Superconducting Flux Qubits
One proposal to build a quantum computer from superconducting qubits is Bocko et al., 1997, IEEE Transactions on Applied Superconductivity 7, p. 3638. See also, Makhlin et al., 2001, Review of Modern Physics 73, p. 357-400. Since then, many designs have been introduced. One such design is the persistent current qubit. The persistent current qubit is a form of flux qubit, meaning that it is a phase qubit that can store fluxes on the order of the unit flux Φ0=hc/2e. See Mooij et al., 1999, Science 285, 1036; and Orlando et al., 1999, Physics Review B 60, 15398. As illustrated in FIG. 6, the persistent current qubit comprises a loop of thick superconducting material interrupted by three small-capacitance Josephson junctions (denoted as “X” in FIG. 6) in series. The superconducting loop can enclose an applied magnetic flux fΦO, wherein ΦO is the superconducting-flux quantum h/2e, where h is Plank's constant. The value of the coefficient f can be controlled by an external magnetic bias and is usually kept at a value slightly smaller than 0.5. The critical current value of one Josephson junction, denoted aEJ in FIG. 6, is engineered to be less than that of the critical current value EJ of the other two Josephson junctions, which often have the same or very similar critical currents (which values are each denoted EJ in FIG. 6). Typically, a is in the range 0<a<1. The persistent current qubit can be built such that the loop of superconducting material encloses a small area, (e.g., less than ten microns squared).

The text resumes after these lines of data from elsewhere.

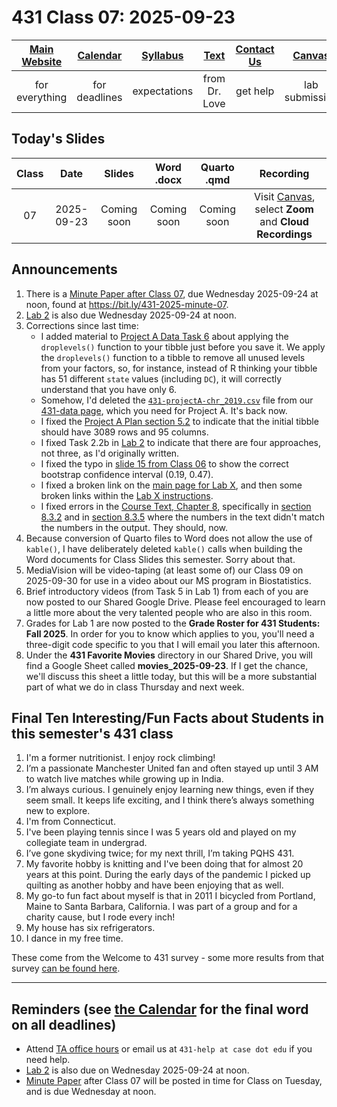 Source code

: # 431 Class 07: 2025-09-23

[Main Website](https://thomaselove.github.io/431-2025/) | [Calendar](https://thomaselove.github.io/431-2025/calendar.html) | [Syllabus](https://thomaselove.github.io/431-syllabus-2025/) | [Text](https://thomaselove.github.io/431-book/) | [Contact Us](https://thomaselove.github.io/431-2025/contact.html) | [Canvas](https://canvas.case.edu) | [Data and Code](https://github.com/THOMASELOVE/431-data)
:-----------: | :--------------: | :----------: | :---------: | :-------------: | :-----------: | :------------:
for everything | for deadlines | expectations | from Dr. Love | get help | lab submission | for downloads

## Today's Slides

Class | Date | Slides | Word .docx | Quarto .qmd | Recording
:---: | :--------: | :------: | :------: | :------: | :-------------:
07 | 2025-09-23 | Coming soon | Coming soon | Coming soon | Visit [Canvas](https://canvas.case.edu/), select **Zoom** and **Cloud Recordings**

<!-- 

07 | 2025-09-23 | **[Slides 07](https://thomaselove.github.io/431-slides-2025/class07.html)** | **[Word 07](https://thomaselove.github.io/431-slides-2025/class07w.docx)** | **[Code 07](https://github.com/THOMASELOVE/431-slides-2025/blob/main/class07.qmd)** | Visit [Canvas](https://canvas.case.edu/), select **Zoom** and **Cloud Recordings**

-->

## Announcements

1. There is a [Minute Paper after Class 07](https://bit.ly/431-2025-minute-07), due Wednesday 2025-09-24 at noon, found at <https://bit.ly/431-2025-minute-07>.
2. [Lab 2](https://github.com/THOMASELOVE/431-labs-2025/tree/main/lab2) is also due Wednesday 2025-09-24 at noon.
3. Corrections since last time:
    - I added material to [Project A Data Task 6](https://thomaselove.github.io/431-projectA-2025/data.html#data-task-6.-re-order-variables-drop-extraneous-factor-levels-then-save-the-final-chr_2025-tibble) about applying the `droplevels()` function to your tibble just before you save it. We apply the `droplevels()` function to a tibble to remove all unused levels from your factors, so, for instance, instead of R thinking your tibble has 51 different `state` values (including `DC`), it will correctly understand that you have only 6.
    - Somehow, I'd deleted the [`431-projectA-chr_2019.csv`](https://raw.githubusercontent.com/THOMASELOVE/431-data/refs/heads/main/data/431-projectA-chr_2019.csv) file from our [431-data page](https://github.com/THOMASELOVE/431-data), which you need for Project A. It's back now.
    - I fixed the [Project A Plan section 5.2](https://thomaselove.github.io/431-projectA-2025/plan.html#section-2.-data-ingest) to indicate that the initial tibble should have 3089 rows and 95 columns.
    - I fixed Task 2.2b in [Lab 2](https://github.com/THOMASELOVE/431-labs-2025/tree/main/lab2) to indicate that there are four approaches, not three, as I'd originally written.
    - I fixed the typo in [slide 15 from Class 06](https://thomaselove.github.io/431-slides-2025/class06.html#/what-to-do-about-outliers-13) to show the correct bootstrap confidence interval (0.19, 0.47).
    - I fixed a broken link on the [main page for Lab X](https://github.com/THOMASELOVE/431-labs-2025/tree/main/labX), and then some broken links within the [Lab X instructions](https://github.com/THOMASELOVE/431-labs-2025/tree/main/labX).
    - I fixed errors in the [Course Text, Chapter 8](https://thomaselove.github.io/431-book/08_moregroups.html), specifically in [section 8.3.2](https://thomaselove.github.io/431-book/08_moregroups.html#estimate-means-at-each-level-from-model) and in [section 8.3.5](https://thomaselove.github.io/431-book/08_moregroups.html#pairwise-comparisons-using-holm-method) where the numbers in the text didn't match the numbers in the output. They should, now.
5. Because conversion of Quarto files to Word does not allow the use of `kable()`, I have deliberately deleted `kable()` calls when building the Word documents for Class Slides this semester. Sorry about that.
6. MediaVision will be video-taping (at least some of) our Class 09 on 2025-09-30 for use in a video about our MS program in Biostatistics.
7. Brief introductory videos (from Task 5 in Lab 1) from each of you are now posted to our Shared Google Drive. Please feel encouraged to learn a little more about the very talented people who are also in this room.
8. Grades for Lab 1 are now posted to the **Grade Roster for 431 Students: Fall 2025**. In order for you to know which applies to you, you'll need a three-digit code specific to you that I will email you later this afternoon.
9. Under the **431 Favorite Movies** directory in our Shared Drive, you will find a Google Sheet called **movies_2025-09-23**. If I get the chance, we'll discuss this sheet a little today, but this will be a more substantial part of what we do in class Thursday and next week.

## Final Ten Interesting/Fun Facts about Students in this semester's 431 class

1. I'm a former nutritionist. I enjoy rock climbing!
2. I’m a passionate Manchester United fan and often stayed up until 3 AM to watch live matches while growing up in India.
3. I’m always curious. I genuinely enjoy learning new things, even if they seem small. It keeps life exciting, and I think there’s always something new to explore.
4. I'm from Connecticut.
5. I've been playing tennis since I was 5 years old and played on my collegiate team in undergrad.
6. I’ve gone skydiving twice; for my next thrill, I’m taking PQHS 431.
7. My favorite hobby is knitting and I've been doing that for almost 20 years at this point. During the early days of the pandemic I picked up quilting as another hobby and have been enjoying that as well.
8. My go-to fun fact about myself is that in 2011 I bicycled from Portland, Maine to Santa Barbara, California. I was part of a group and for a charity cause, but I rode every inch!
9. My house has six refrigerators.
10. I dance in my free time.

These come from the Welcome to 431 survey - some more results from that survey [can be found here](https://github.com/THOMASELOVE/431-classes-2025/blob/main/class02/welcome_report.md).

-----------

## Reminders (see [the Calendar](https://thomaselove.github.io/431-2025/calendar.html) for the final word on all deadlines)

- Attend [TA office hours](https://thomaselove.github.io/431-2025/contact.html#ta-office-hours) or email us at `431-help at case dot edu` if you need help.     
- [Lab 2](https://github.com/THOMASELOVE/431-labs-2025/tree/main/lab2) is also due on Wednesday 2025-09-24 at noon.
- [Minute Paper](https://github.com/THOMASELOVE/431-minute-2025/tree/main) after Class 07 will be posted in time for Class on Tuesday, and is due Wednesday at noon.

The persistent current qubit is well known and has demonstrated long coherence times. See, for example, Orlando et al.; and Il'ichev et al., 2003, Physics Review Letters 91, 097906. Some other types of flux qubits comprise superconducting loops having more or fewer than three Josephson junctions. See, e.g., Blatter et al., 2001, Physics Review B 63, 174511; and Friedman et al., 2000, Nature 406, 43.
The sign of the coupling interaction in the system Hamiltonian that describes the coupling of two superconducting flux qubits can be used as a basis for classifying qubit coupling types. According to such a classification scheme, there are two coupling types, ferromagnetic and anti-ferromagnetic.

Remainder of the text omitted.